Pedro Sánchez y Pablo Iglesias han firmado un acuerdo para formar el primer gobierno de coalición en la historia reciente de España. Y lo han hecho en unas condiciones aritméticas más difíciles que en los meses en que la legislatura estuvo bloqueada, lo cual condujo a las elecciones del pasado domingo y demuestra que, a veces, los políticos también saben hacer de la necesidad virtud. Sánchez ha precipitado el acuerdo antes de que el hervidero de rumores que es Madrid desde el domingo por la noche se acabara cobrando su cabeza. Ha cedido, pues claro. Para empezar, se ha comido su orgullo, reflejado en una frase que, como todas las suyas, carece de valor alguno: "No dormiría tranquilo con Unidas Podemos en el gobierno". De eso, hace semanas. Y le ha dado la vuelta como a un calcetín con ministros e Iglesias de vicepresidente. En este aspecto, el secretario general de Podemos es el ganador claro, aunque también ha tenido que tragarse alguno de sus principios, que, al final, son eso: principios, no finales.

El punto 9 del acuerdo es un trágala de difícil digestión incluso para los comunes y, sinceramente, es difícil de gestionar por los partidos independentistas catalanes. Lleva por título: "Garantizar la convivencia en Catalunya" y dice así: "El gobierno de España tendrá como prioridad garantizar la convivencia en Catalunya y la normalización de la vida política. Con este fin, se fomentará el diálogo en Catalunya, buscando fórmulas de entendimiento y encuentro, siempre dentro de la Constitución. También se fortalecerá el Estado de las autonomías para asegurar la prestación adecuada de los derechos y servicios de su competencia. Garantizaremos la igualdad entre españoles". Convivencia, diálogo en Catalunya, no con Catalunya, y Constitución. Nada de bilateralidad, diálogo sin líneas rojas, referéndum acordado, derecho a la autodeterminación o amnistia. Uno puede ser el último invitado a la mesa, pero lo que no puede ser es el único que se quede sin comer. Y eso es lo que parece que se espera en Madrid una vez más de los independentistas catalanes.

Aunque en política también las cosas suceden sin que nadie las planifique, la primera noticia después del pacto entre Sánchez e Iglesias ha sido la decisión de la Fiscalía General del Estado de ordenar a la Fiscalía de Catalunya que investigue si hay responsabilidades penales por parte de la Mesa del Parlament tras haber autorizado que la Cámara debata y apruebe una moción que reiteraba el derecho a la autodeterminación de Catalunya. Esa Fiscalía General del Estado es aquella que Pedro Sánchez decía todo orgulloso, hace tan solo seis días, que "seguía órdenes del gobierno". Pues eso. Por si acaso, no se publicará el acuerdo en el Boletín Oficial del Parlament. Tan solo la patita...

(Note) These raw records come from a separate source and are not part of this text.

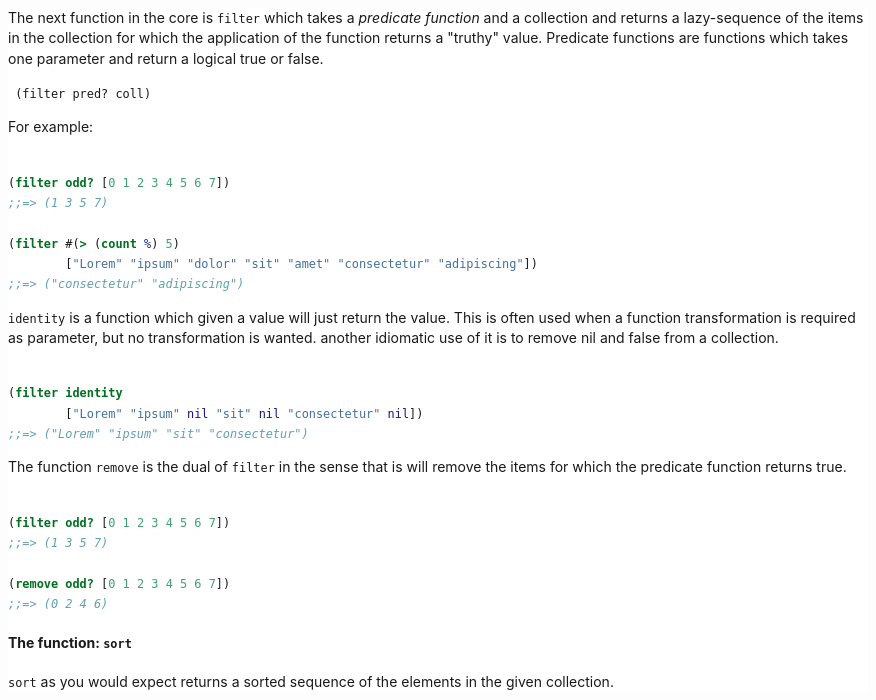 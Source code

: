 The next function in the core is `filter` which
takes a *predicate function* and a collection
and returns a lazy-sequence of the items in the
collection for which the application of the
function returns a "truthy" value.  Predicate
functions are functions which takes one
parameter and return a logical true or false.

     (filter pred? coll)

For example:

``` clojure

(filter odd? [0 1 2 3 4 5 6 7])
;;=> (1 3 5 7)

(filter #(> (count %) 5)
        ["Lorem" "ipsum" "dolor" "sit" "amet" "consectetur" "adipiscing"])
;;=> ("consectetur" "adipiscing")

```

`identity` is a function which given a value
will just return the value.
This is often used when a function transformation
is required as parameter, but no transformation is wanted.
another idiomatic use of it is to remove nil and false
from a collection.


``` clojure

(filter identity
        ["Lorem" "ipsum" nil "sit" nil "consectetur" nil])
;;=> ("Lorem" "ipsum" "sit" "consectetur")

```

The function `remove` is the dual of `filter`
in the sense that is will remove the items
for which the predicate function returns true.


``` clojure

(filter odd? [0 1 2 3 4 5 6 7])
;;=> (1 3 5 7)

(remove odd? [0 1 2 3 4 5 6 7])
;;=> (0 2 4 6)

```

#### The function: `sort`

`sort` as you would expect returns a sorted
sequence of the elements in the given collection.
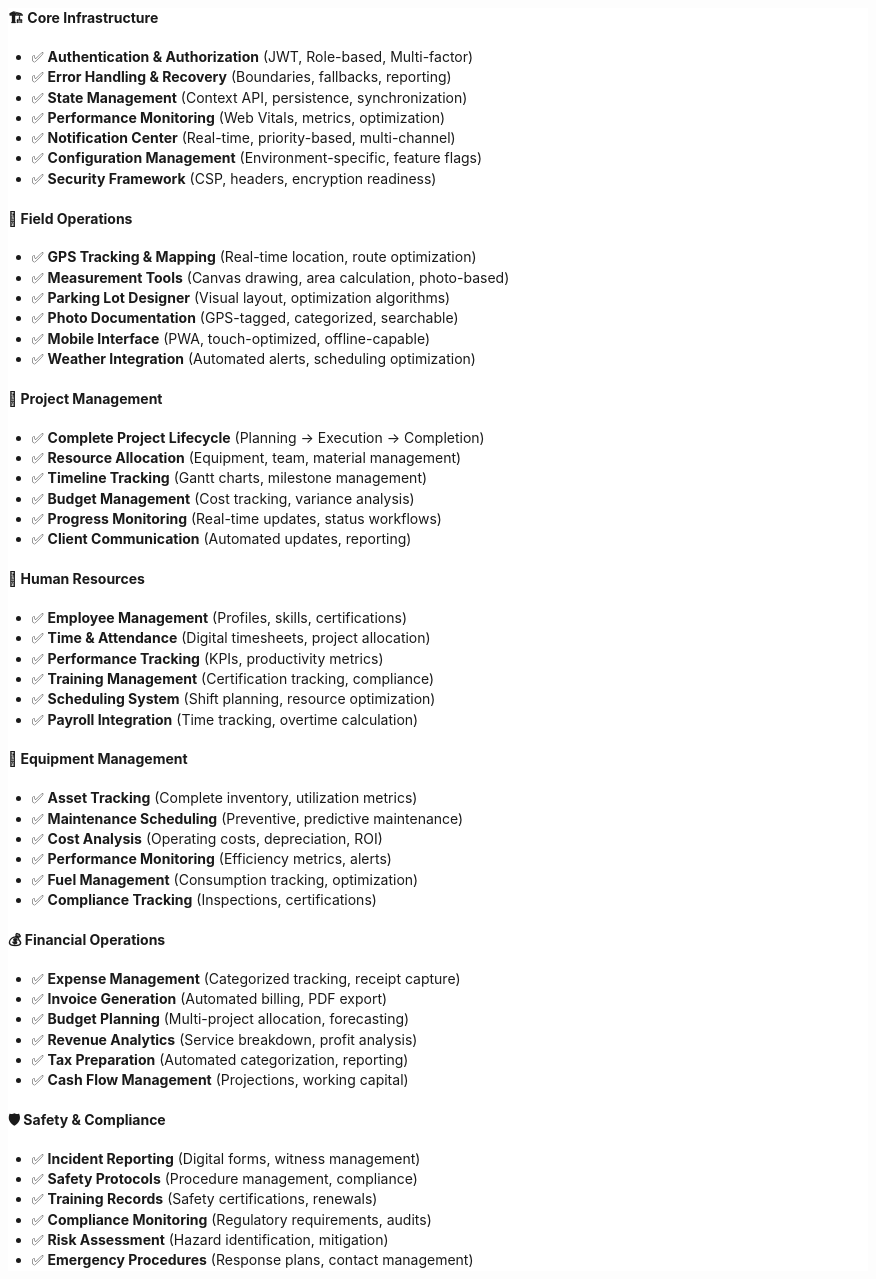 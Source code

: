 #### **🏗️ Core Infrastructure**
- ✅ **Authentication & Authorization** (JWT, Role-based, Multi-factor)
- ✅ **Error Handling & Recovery** (Boundaries, fallbacks, reporting)
- ✅ **State Management** (Context API, persistence, synchronization)
- ✅ **Performance Monitoring** (Web Vitals, metrics, optimization)
- ✅ **Notification Center** (Real-time, priority-based, multi-channel)
- ✅ **Configuration Management** (Environment-specific, feature flags)
- ✅ **Security Framework** (CSP, headers, encryption readiness)

#### **📱 Field Operations**
- ✅ **GPS Tracking & Mapping** (Real-time location, route optimization)
- ✅ **Measurement Tools** (Canvas drawing, area calculation, photo-based)
- ✅ **Parking Lot Designer** (Visual layout, optimization algorithms)
- ✅ **Photo Documentation** (GPS-tagged, categorized, searchable)
- ✅ **Mobile Interface** (PWA, touch-optimized, offline-capable)
- ✅ **Weather Integration** (Automated alerts, scheduling optimization)

#### **💼 Project Management**
- ✅ **Complete Project Lifecycle** (Planning → Execution → Completion)
- ✅ **Resource Allocation** (Equipment, team, material management)
- ✅ **Timeline Tracking** (Gantt charts, milestone management)
- ✅ **Budget Management** (Cost tracking, variance analysis)
- ✅ **Progress Monitoring** (Real-time updates, status workflows)
- ✅ **Client Communication** (Automated updates, reporting)

#### **👥 Human Resources**
- ✅ **Employee Management** (Profiles, skills, certifications)
- ✅ **Time & Attendance** (Digital timesheets, project allocation)
- ✅ **Performance Tracking** (KPIs, productivity metrics)
- ✅ **Training Management** (Certification tracking, compliance)
- ✅ **Scheduling System** (Shift planning, resource optimization)
- ✅ **Payroll Integration** (Time tracking, overtime calculation)

#### **🚛 Equipment Management**
- ✅ **Asset Tracking** (Complete inventory, utilization metrics)
- ✅ **Maintenance Scheduling** (Preventive, predictive maintenance)
- ✅ **Cost Analysis** (Operating costs, depreciation, ROI)
- ✅ **Performance Monitoring** (Efficiency metrics, alerts)
- ✅ **Fuel Management** (Consumption tracking, optimization)
- ✅ **Compliance Tracking** (Inspections, certifications)

#### **💰 Financial Operations**
- ✅ **Expense Management** (Categorized tracking, receipt capture)
- ✅ **Invoice Generation** (Automated billing, PDF export)
- ✅ **Budget Planning** (Multi-project allocation, forecasting)
- ✅ **Revenue Analytics** (Service breakdown, profit analysis)
- ✅ **Tax Preparation** (Automated categorization, reporting)
- ✅ **Cash Flow Management** (Projections, working capital)

#### **🛡️ Safety & Compliance**
- ✅ **Incident Reporting** (Digital forms, witness management)
- ✅ **Safety Protocols** (Procedure management, compliance)
- ✅ **Training Records** (Safety certifications, renewals)
- ✅ **Compliance Monitoring** (Regulatory requirements, audits)
- ✅ **Risk Assessment** (Hazard identification, mitigation)
- ✅ **Emergency Procedures** (Response plans, contact management)

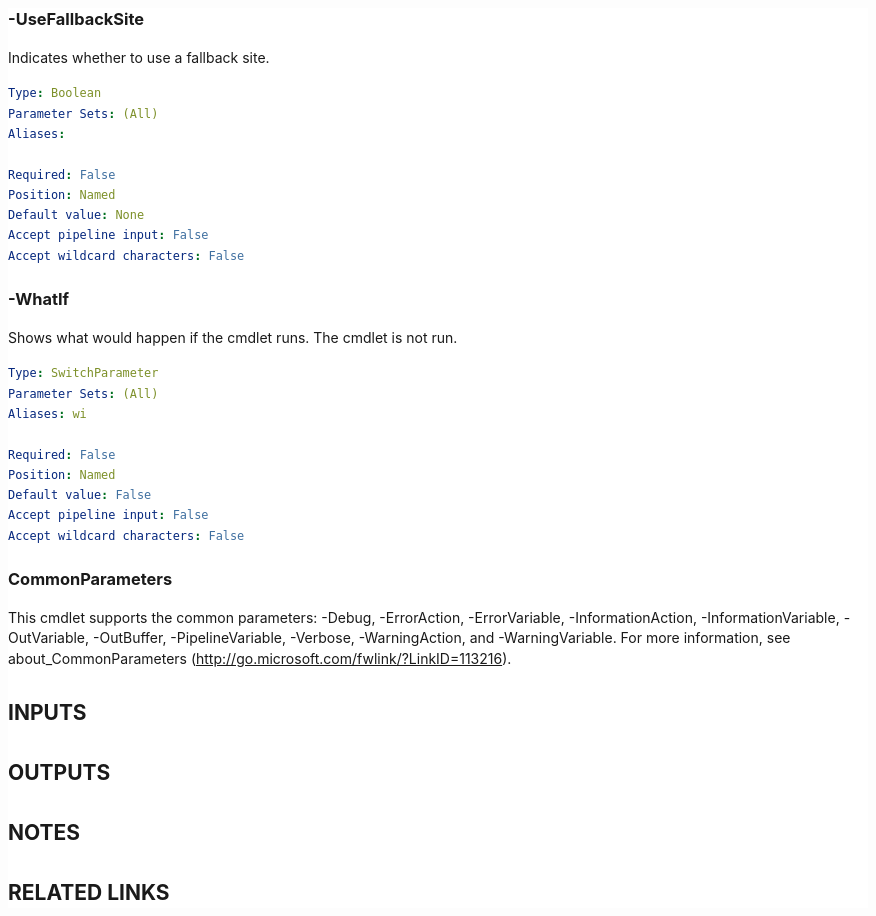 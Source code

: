### -UseFallbackSite
Indicates whether to use a fallback site.

```yaml
Type: Boolean
Parameter Sets: (All)
Aliases: 

Required: False
Position: Named
Default value: None
Accept pipeline input: False
Accept wildcard characters: False
```

### -WhatIf
Shows what would happen if the cmdlet runs.
The cmdlet is not run.

```yaml
Type: SwitchParameter
Parameter Sets: (All)
Aliases: wi

Required: False
Position: Named
Default value: False
Accept pipeline input: False
Accept wildcard characters: False
```

### CommonParameters
This cmdlet supports the common parameters: -Debug, -ErrorAction, -ErrorVariable, -InformationAction, -InformationVariable, -OutVariable, -OutBuffer, -PipelineVariable, -Verbose, -WarningAction, and -WarningVariable. For more information, see about_CommonParameters (http://go.microsoft.com/fwlink/?LinkID=113216).

## INPUTS

## OUTPUTS

## NOTES

## RELATED LINKS

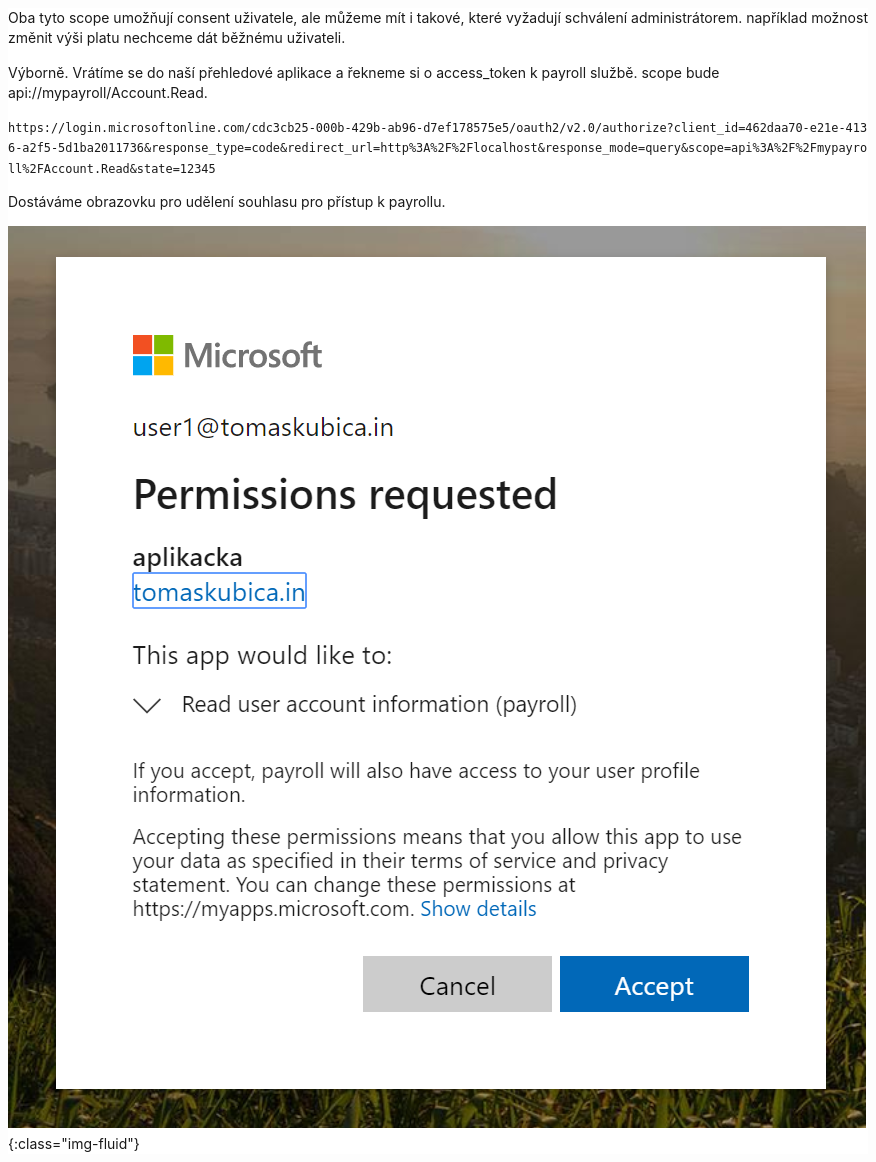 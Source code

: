 Oba tyto scope umožňují consent uživatele, ale můžeme mít i takové, které vyžadují schválení administrátorem. například možnost změnit výši platu nechceme dát běžnému uživateli.

Výborně. Vrátíme se do naší přehledové aplikace a řekneme si o access_token k payroll službě. scope bude api://mypayroll/Account.Read.

```
https://login.microsoftonline.com/cdc3cb25-000b-429b-ab96-d7ef178575e5/oauth2/v2.0/authorize?client_id=462daa70-e21e-4136-a2f5-5d1ba2011736&response_type=code&redirect_url=http%3A%2F%2Flocalhost&response_mode=query&scope=api%3A%2F%2Fmypayroll%2FAccount.Read&state=12345
```

Dostáváme obrazovku pro udělení souhlasu pro přístup k payrollu.

![](/images/2019/2019-09-20-13-43-37.png){:class="img-fluid"}
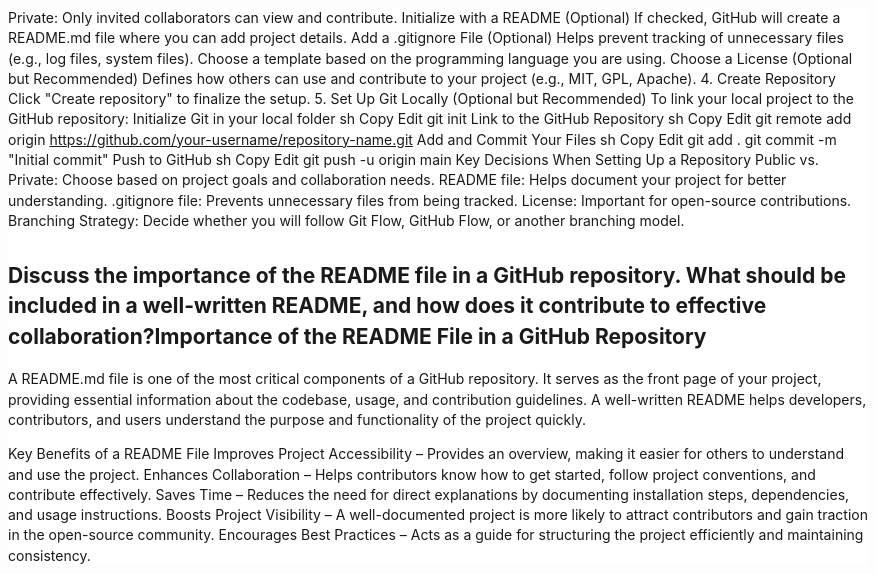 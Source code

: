 Private: Only invited collaborators can view and contribute.
Initialize with a README (Optional)
If checked, GitHub will create a README.md file where you can add project details.
Add a .gitignore File (Optional)
Helps prevent tracking of unnecessary files (e.g., log files, system files).
Choose a template based on the programming language you are using.
Choose a License (Optional but Recommended)
Defines how others can use and contribute to your project (e.g., MIT, GPL, Apache).
4. Create Repository
Click "Create repository" to finalize the setup.
5. Set Up Git Locally (Optional but Recommended)
To link your local project to the GitHub repository:
Initialize Git in your local folder
sh
Copy
Edit
git init
Link to the GitHub Repository
sh
Copy
Edit
git remote add origin https://github.com/your-username/repository-name.git
Add and Commit Your Files
sh
Copy
Edit
git add .
git commit -m "Initial commit"
Push to GitHub
sh
Copy
Edit
git push -u origin main
Key Decisions When Setting Up a Repository
Public vs. Private: Choose based on project goals and collaboration needs.
README file: Helps document your project for better understanding.
.gitignore file: Prevents unnecessary files from being tracked.
License: Important for open-source contributions.
Branching Strategy: Decide whether you will follow Git Flow, GitHub Flow, or another branching model.

## Discuss the importance of the README file in a GitHub repository. What should be included in a well-written README, and how does it contribute to effective collaboration?Importance of the README File in a GitHub Repository
A README.md file is one of the most critical components of a GitHub repository. It serves as the front page of your project, providing essential information about the codebase, usage, and contribution guidelines. A well-written README helps developers, contributors, and users understand the purpose and functionality of the project quickly.

Key Benefits of a README File
Improves Project Accessibility – Provides an overview, making it easier for others to understand and use the project.
Enhances Collaboration – Helps contributors know how to get started, follow project conventions, and contribute effectively.
Saves Time – Reduces the need for direct explanations by documenting installation steps, dependencies, and usage instructions.
Boosts Project Visibility – A well-documented project is more likely to attract contributors and gain traction in the open-source community.
Encourages Best Practices – Acts as a guide for structuring the project efficiently and maintaining consistency.
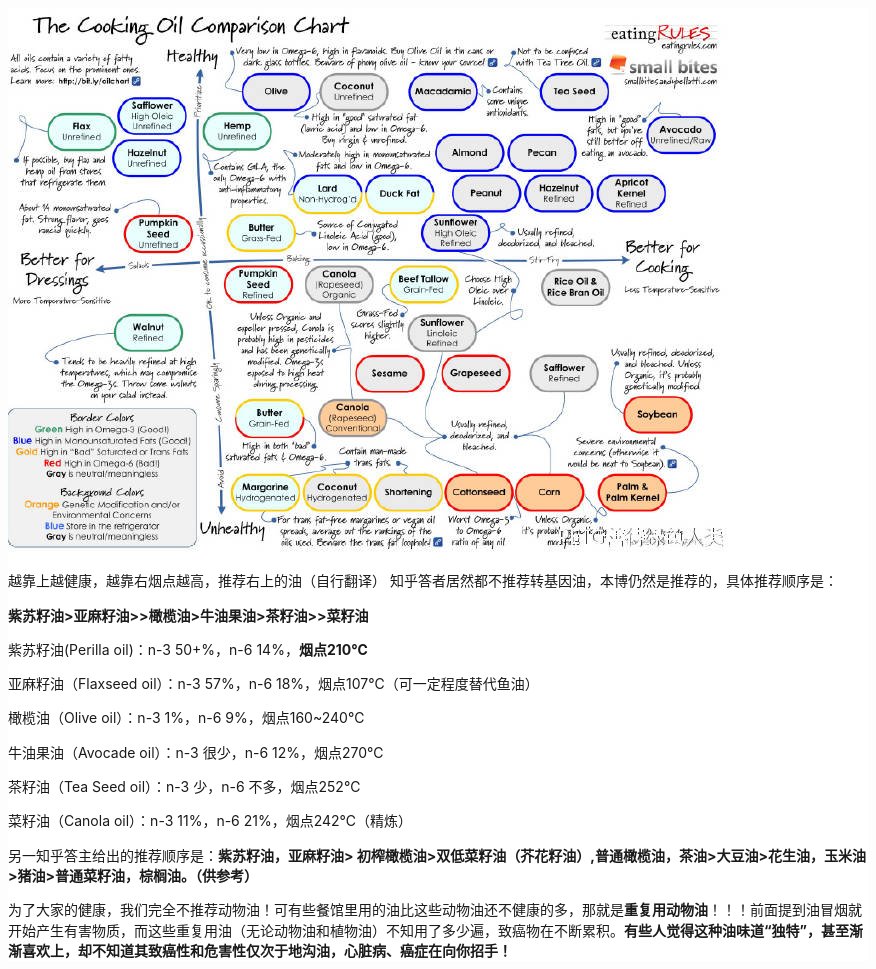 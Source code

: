 ![](imgs/05.jpg)

越靠上越健康，越靠右烟点越高，推荐右上的油（自行翻译）
知乎答者居然都不推荐转基因油，本博仍然是推荐的，具体推荐顺序是：

**紫苏籽油>亚麻籽油>>橄榄油>牛油果油>茶籽油>>菜籽油**

紫苏籽油(Perilla oil)：n-3 50+%，n-6 14%，**烟点210℃**

亚麻籽油（Flaxseed oil）：n-3 57%，n-6 18%，烟点107℃（可一定程度替代鱼油）

橄榄油（Olive oil）：n-3 1%，n-6 9%，烟点160~240℃

牛油果油（Avocade oil）：n-3 很少，n-6 12%，烟点270℃

茶籽油（Tea Seed oil）：n-3 少，n-6 不多，烟点252℃

菜籽油（Canola oil）：n-3 11%，n-6 21%，烟点242℃（精炼）

另一知乎答主给出的推荐顺序是：**紫苏籽油，亚麻籽油> 初榨橄榄油>双低菜籽油（芥花籽油）,普通橄榄油，茶油>大豆油>花生油，玉米油>猪油>普通菜籽油，棕榈油。（供参考）**

为了大家的健康，我们完全不推荐动物油！可有些餐馆里用的油比这些动物油还不健康的多，那就是**重复用动物油**！！！前面提到油冒烟就开始产生有害物质，而这些重复用油（无论动物油和植物油）不知用了多少遍，致癌物在不断累积。**有些人觉得这种油味道“独特”，甚至渐渐喜欢上，却不知道其致癌性和危害性仅次于地沟油，心脏病、癌症在向你招手！**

Y, en medio de todo ello, una gran noticia procedente de Bruselas: el abogado general de la Unión Europea cree que Oriol Junqueras tendría que haber sido reconocido miembro del Parlamento Europeo desde la proclamación de los resultados electorales, independientemente de cuestiones formales como el juramento de la Constitución o cualquier otro trámite que imponga un Estado, en este caso, el español. Obviamente, la decisión es un serio revés para la Junta Electoral Central, la Sala del Tribunal Supremo, el juez Pablo Llarena, el juez Manuel Marchena y el propio Parlamento Europeo, ya que todos ellos se pronunciaron en sentido contrario en uno u otro momento. La decisión —aunque no es vinculante, el criterio se suele seguir— refuerza las expectativas del president Carles Puigdemont y el conseller Toni Comín de acceder al acta de eurodiputado en las próximas semanas. Conclusión: la justicia europea se parece poco a la española.